Rules on tip credits, tip pooling & more

Many employees in Florida earn tips, including those who wait tables, serve and mix drinks, open doors, carry luggage, clean hotel rooms, or provide other services, from moving furniture to delivering newspapers.

If you receive tips as part of your compensation, your legal rights under wage laws are a bit more complicated than if you receive wages alone. There are rules about what counts as a tip, how much your employer must pay you, and whether you have to contribute to a tip pool, among other things. Although federal law also covers these issues, employers must follow whichever law—federal, state, or even local—is the most generous for employees.

Tip Basics

The basic rule of tips, under federal law and state law, is that they belong to the employee. Employers may not require employees to hand over their tips unless one of the following applies:
• State law allows the employer to take a tip credit. In certain circumstances, an employer may count some tips as if the employer had paid them directly to the employee.
• The employee is part of a tip pool and can be required to pay part of their tips into a pool shared with other employees.

Tip Credits

The Fair Labor Standards Act (FLSA) allows employers to take a tip credit toward the federal minimum wage. A tip credit means an employer can pay tipped employees a lower than federal minimum wage – this is called a minimum cash wage. Tip income would bring employee wages back up to the federal minimum wage, or even higher.
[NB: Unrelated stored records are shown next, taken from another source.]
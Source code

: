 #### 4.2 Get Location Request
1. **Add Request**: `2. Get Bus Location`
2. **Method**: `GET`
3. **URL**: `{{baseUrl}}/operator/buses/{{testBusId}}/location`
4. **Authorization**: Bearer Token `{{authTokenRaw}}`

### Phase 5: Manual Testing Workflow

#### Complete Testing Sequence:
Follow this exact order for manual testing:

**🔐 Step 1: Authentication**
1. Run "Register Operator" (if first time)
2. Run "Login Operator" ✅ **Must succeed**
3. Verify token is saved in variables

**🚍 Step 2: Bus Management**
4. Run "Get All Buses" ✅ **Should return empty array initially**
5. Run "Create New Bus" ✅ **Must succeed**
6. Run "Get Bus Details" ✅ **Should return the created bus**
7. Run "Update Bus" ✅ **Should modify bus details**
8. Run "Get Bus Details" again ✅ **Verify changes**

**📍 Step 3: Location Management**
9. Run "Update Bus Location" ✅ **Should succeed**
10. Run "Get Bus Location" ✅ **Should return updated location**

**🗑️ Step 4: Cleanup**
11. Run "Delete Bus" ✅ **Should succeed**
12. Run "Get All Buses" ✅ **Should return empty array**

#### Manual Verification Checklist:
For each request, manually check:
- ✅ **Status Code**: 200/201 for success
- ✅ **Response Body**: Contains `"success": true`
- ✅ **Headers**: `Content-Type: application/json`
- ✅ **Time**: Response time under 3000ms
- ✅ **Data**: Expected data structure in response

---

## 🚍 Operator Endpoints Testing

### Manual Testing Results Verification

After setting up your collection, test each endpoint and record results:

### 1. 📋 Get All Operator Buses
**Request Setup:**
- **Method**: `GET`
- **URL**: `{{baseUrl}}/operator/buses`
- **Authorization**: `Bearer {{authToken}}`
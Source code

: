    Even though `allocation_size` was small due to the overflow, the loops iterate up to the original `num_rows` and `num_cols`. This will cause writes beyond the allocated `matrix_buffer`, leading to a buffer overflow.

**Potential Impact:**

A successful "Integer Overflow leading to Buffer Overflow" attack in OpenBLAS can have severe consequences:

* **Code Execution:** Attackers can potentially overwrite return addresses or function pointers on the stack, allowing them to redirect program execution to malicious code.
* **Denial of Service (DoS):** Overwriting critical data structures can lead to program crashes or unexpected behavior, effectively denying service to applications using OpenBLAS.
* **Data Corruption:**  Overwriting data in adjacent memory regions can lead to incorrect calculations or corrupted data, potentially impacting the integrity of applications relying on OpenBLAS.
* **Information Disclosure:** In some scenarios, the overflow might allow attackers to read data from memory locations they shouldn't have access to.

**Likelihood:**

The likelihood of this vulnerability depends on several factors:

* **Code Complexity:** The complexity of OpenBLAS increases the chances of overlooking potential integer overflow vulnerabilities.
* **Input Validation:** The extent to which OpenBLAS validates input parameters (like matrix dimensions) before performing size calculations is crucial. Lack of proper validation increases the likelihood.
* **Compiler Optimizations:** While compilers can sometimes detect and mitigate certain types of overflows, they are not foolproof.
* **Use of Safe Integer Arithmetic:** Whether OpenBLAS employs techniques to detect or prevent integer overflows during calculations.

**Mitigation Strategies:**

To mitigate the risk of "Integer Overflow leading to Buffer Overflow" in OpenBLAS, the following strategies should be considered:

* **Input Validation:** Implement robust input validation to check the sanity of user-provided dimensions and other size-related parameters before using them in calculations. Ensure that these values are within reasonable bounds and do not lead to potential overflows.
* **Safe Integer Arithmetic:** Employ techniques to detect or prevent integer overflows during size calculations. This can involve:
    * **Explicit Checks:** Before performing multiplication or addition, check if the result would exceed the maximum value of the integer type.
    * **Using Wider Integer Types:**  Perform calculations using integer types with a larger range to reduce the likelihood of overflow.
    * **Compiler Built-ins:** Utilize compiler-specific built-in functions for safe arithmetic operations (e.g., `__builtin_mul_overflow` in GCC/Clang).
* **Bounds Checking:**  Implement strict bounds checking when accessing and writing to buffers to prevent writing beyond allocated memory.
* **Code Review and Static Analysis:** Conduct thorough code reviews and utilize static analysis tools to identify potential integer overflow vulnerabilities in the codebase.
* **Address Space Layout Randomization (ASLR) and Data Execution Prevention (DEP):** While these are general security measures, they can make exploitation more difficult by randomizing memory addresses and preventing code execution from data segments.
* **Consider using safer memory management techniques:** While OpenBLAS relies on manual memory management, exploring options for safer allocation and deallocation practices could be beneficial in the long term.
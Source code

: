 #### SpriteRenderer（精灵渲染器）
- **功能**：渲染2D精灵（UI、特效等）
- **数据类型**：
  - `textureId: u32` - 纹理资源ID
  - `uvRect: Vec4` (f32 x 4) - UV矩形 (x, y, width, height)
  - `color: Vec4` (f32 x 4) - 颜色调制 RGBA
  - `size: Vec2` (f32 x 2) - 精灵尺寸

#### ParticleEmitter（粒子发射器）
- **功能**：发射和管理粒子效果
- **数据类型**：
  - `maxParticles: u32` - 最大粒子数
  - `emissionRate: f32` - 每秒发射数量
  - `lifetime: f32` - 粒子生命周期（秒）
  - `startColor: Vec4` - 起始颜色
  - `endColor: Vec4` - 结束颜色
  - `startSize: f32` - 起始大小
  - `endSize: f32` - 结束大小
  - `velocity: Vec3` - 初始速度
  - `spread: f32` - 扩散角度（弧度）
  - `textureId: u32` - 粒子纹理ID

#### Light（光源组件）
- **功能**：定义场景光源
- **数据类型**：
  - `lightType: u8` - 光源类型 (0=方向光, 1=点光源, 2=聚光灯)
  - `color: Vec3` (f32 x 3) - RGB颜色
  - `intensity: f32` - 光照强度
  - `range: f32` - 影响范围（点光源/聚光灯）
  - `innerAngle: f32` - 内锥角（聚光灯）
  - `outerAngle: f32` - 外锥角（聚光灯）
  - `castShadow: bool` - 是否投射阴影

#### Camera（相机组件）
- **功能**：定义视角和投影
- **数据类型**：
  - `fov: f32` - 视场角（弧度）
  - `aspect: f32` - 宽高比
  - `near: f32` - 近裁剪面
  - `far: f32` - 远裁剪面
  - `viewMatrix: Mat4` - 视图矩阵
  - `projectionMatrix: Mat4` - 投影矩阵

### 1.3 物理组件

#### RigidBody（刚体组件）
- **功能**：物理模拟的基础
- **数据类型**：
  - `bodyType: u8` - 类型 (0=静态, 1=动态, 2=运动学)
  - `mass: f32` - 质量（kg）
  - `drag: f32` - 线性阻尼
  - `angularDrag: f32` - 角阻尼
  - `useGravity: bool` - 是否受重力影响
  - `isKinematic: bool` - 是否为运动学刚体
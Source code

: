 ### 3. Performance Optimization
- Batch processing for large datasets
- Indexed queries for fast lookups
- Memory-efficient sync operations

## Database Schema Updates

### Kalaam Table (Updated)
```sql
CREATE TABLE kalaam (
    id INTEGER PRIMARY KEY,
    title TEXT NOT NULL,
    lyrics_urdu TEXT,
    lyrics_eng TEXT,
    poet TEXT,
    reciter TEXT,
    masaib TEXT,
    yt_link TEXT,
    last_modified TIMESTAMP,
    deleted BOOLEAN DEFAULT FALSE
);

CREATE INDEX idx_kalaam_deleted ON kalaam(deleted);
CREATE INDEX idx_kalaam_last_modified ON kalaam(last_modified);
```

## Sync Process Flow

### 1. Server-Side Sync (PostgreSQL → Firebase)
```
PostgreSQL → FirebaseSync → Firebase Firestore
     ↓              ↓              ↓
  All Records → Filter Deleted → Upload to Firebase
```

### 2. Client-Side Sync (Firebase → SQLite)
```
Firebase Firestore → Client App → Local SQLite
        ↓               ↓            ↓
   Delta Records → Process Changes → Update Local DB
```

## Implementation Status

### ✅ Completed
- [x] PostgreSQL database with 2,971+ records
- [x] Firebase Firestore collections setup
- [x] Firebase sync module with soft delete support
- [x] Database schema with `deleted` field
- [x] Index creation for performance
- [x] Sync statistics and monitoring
In order to qualify for tip credits, an employer must inform each tipped employee:
• The cash wage they will be paid
• The amount claimed as a tip credit
• The tip credit claimed cannot be more than the amount of tips the employee receives
• The employee will retain all of their tips, except if there is a valid tip pooling arrangement in place
• The tip credit does not apply unless the employer informs the employee of the tip credit

Dual Jobs

Some employees may perform more than one job, in which case they spend some of their shift doing non-tipped work. Under federal law, if an employee performs related non-tipped duties at the same time as performing tipped duties, the employer can take a tip credit for the time spent on those non-tipped duties.

Tip Pooling

Employers may require tip pooling or “tipping out.” All employees subject to the pool have to chip in a reasonable, customary portion of their tips, which is then divided among a group of employees. The employee must be able to keep at least the full minimum wage.  If the employer claims a tip credit, then only employees who regularly receive tips can be part of the tip pool. Tips from a tip pool can’t go to the employer, managers, or supervisors.

What Counts as a Tip?

If the customer pays in cash and tipping is voluntary, whatever amount the customer leaves over and above the charge for products or services (plus tax) is a tip. However, if the employer imposes a mandatory service charge, or the customer pays by credit card, the rules may be different.

Mandatory Service Charges

Some restaurants tack a “mandatory service charge” on to bills. This isn’t considered a tip and employees have no legal right to this money. If the employer chooses to give some of the “service charge” money to the employees, it must be treated as wages.

For the amount to count as a tip, all of the following must be true:
• The payment must be entirely voluntary
• The customer must have the unrestricted right to determine the amount
• The amount cannot be set by employer policy or subject to negotiation with the employer.
• The customer must have the right to determine who receives the payment.